Chronique de riens
26 mars 2011


Les détails, ah…  Les détails.

Léonard de Vinci

Carnets



Riens, oui, au pluriel. Dans ce monde bardé de nécessités, j’aurai la cruauté et l’immense privilège de m’adresser à vous chaque semaine, de vous inviter à la joie et de vous raconter n’importe quelle patente.  Des choses triviales, anodines, à l’opposé de tout ce dont on vous mitraille comme attitude à prendre, révolte à nourrir, comportement à adopter, mais des banalités qui marquent cependant de manière décisive la trajectoire de nos vies.  Je m’appelle Jean Pierre, certains disent que je suis écrivain, mais je suis aussi prof, papa, gérontologue, dresseurs de loups, orphelin, vulnérable, toutes sortes d’affaires — je vous invite à me lire à haute voix d’ailleurs, c’est pas une blague, essayez.


Nous partons tous, le matin, gorgés d’espoir.  Nous fêtons la Noël et la pâque en hurlant au-dessus des dindes ce qui serait le mieux pour la région, le pays, l’humanité, et nous le crions parfois très fort, sans respect.  Mais le silence un jour revient, et quand on est seul, on se rappelle que le mieux est l’ennemi du bien, que nous avons peut-être froissé quelqu’un pour toujours, nous replaçons alors une mèche de cheveux, nous enfilons le même t-shirt que la veille, nous nous demandons si notre décolleté n’est pas trop plongeant, si nous aurions pu donner un dollar de plus à la dîme — on jouait avec ce dollar du bout des doigts, dans notre poche —, nous avons mal à la gorge, nous regardons comme des veaux une émission insipide, et ça nous repose. Des riens.

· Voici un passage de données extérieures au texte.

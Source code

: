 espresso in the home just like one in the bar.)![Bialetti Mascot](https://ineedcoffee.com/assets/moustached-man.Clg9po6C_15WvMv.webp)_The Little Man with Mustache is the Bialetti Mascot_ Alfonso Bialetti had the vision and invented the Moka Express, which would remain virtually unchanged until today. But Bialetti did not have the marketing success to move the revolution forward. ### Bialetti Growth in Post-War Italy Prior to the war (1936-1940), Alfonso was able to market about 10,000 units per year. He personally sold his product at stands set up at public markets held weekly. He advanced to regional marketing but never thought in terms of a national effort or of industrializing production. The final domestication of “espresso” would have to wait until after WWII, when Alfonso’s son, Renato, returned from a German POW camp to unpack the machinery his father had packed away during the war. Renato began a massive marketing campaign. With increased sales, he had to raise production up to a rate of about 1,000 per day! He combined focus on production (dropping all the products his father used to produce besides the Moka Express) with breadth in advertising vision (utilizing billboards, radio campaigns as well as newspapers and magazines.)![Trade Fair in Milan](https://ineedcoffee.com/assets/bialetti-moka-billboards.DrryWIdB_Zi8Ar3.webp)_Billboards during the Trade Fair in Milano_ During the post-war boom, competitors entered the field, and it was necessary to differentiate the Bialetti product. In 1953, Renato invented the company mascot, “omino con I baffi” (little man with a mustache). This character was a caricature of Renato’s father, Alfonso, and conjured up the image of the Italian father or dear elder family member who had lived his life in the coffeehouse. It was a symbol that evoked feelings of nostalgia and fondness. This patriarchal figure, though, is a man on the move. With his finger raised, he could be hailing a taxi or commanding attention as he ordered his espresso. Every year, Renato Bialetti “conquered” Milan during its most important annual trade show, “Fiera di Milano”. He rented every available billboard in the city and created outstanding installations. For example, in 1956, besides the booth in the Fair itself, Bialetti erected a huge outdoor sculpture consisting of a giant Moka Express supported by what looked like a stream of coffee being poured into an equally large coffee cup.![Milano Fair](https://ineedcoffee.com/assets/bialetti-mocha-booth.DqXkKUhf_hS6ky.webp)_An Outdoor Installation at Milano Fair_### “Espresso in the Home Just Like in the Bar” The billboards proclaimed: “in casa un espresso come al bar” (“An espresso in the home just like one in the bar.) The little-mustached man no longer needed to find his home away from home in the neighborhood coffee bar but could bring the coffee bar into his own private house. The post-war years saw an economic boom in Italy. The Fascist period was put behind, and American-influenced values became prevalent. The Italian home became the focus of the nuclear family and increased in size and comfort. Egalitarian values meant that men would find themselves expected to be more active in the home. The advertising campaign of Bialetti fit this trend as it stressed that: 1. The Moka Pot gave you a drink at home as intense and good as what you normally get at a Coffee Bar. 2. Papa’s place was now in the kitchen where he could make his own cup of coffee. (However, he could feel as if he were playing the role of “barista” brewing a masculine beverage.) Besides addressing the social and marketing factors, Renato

Nous sommes des êtres de projets majuscules (Paix sur terre, Santé, Environnement), mais à cinq heures et vingt-cinq, le soir, ça prend du lait 1%, de la moulée pour le chat, et…, et quoi ?  Oublié.  Nous sommes immenses dans nos vœux, gracieux et sublimes, mais dans la réalité, nous sommes tout petits, vulnérables et néanmoins vaillants, des êtres de détails, un sourire, une porte retenue afin qu’un vieillard profite de l’ouverture, une réplique disgracieuse que nous taisons, un café offert à un ami, un pourboire en forme de fleur à Nicole, de La Grange, ou à Nancy, au Picardie. Des riens.  (Du lait, de la moulée et… ah, papier de toilette, voilà, dépanneur.)


Il peut arriver que je digresse, dans ces chroniques.  Monsieur Jean Charest, le Proche-Orient, Carey Price, le T’chat, les vieux (qu’on appelle maintenant des PA, franchement…), la bière belge, PKP, 30 images/secondes, Anne Hébert, Aristote, tout le monde va y passer, mais toujours assez cool, je précise, comme une paparmane — faudra d’ailleurs vérifier si paparmane tombe sous la réforme de l’orthographe, graf, graffe.  Toujours assez cool, disais-je, notamment parce qu’au passage, on la fera, la différence essentielle entre un débatteur et un polémiste, on se demandera si un démocrate digne de ce nom peut réellement être un homme impatient, et si on peut utiliser le code Morin comme un gouvernement majoritaire impose le bâillon — on en a le droit, certes, mais où est le sens de l’honneur ?  (On verra aussi que le droit n’a pas grand-chose à voir avec le bon sens, ou la justice.)  Ça va ratisser large, vous verrez.  Et ce sera pas triste.